Collected data:
────
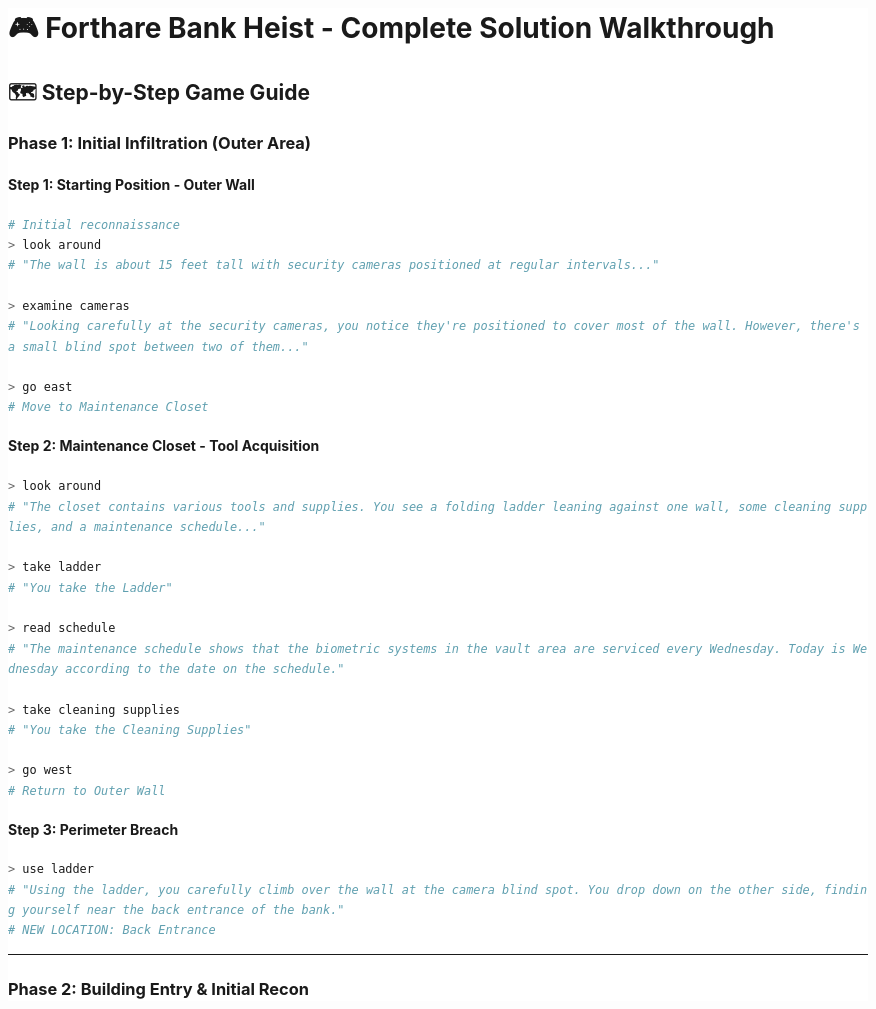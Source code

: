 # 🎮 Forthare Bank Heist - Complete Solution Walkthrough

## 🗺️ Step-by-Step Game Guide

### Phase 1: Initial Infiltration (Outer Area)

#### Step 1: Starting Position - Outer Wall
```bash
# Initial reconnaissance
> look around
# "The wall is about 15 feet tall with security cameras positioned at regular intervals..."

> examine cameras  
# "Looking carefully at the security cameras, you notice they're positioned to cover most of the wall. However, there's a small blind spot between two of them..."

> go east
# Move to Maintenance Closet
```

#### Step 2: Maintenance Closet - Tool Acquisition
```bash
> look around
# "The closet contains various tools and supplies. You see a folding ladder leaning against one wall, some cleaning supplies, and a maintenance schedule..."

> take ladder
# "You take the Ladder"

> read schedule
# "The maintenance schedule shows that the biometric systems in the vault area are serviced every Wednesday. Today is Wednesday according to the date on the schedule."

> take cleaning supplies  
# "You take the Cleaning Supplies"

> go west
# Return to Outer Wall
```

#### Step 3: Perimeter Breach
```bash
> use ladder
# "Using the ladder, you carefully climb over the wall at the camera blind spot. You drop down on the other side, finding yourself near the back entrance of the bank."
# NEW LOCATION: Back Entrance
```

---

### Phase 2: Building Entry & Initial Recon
────
• Try it:
Every line above that carries the string "Initial" should be copied.

• Exercise solution:
### Phase 1: Initial Infiltration (Outer Area)
# Initial reconnaissance
### Phase 2: Building Entry & Initial Recon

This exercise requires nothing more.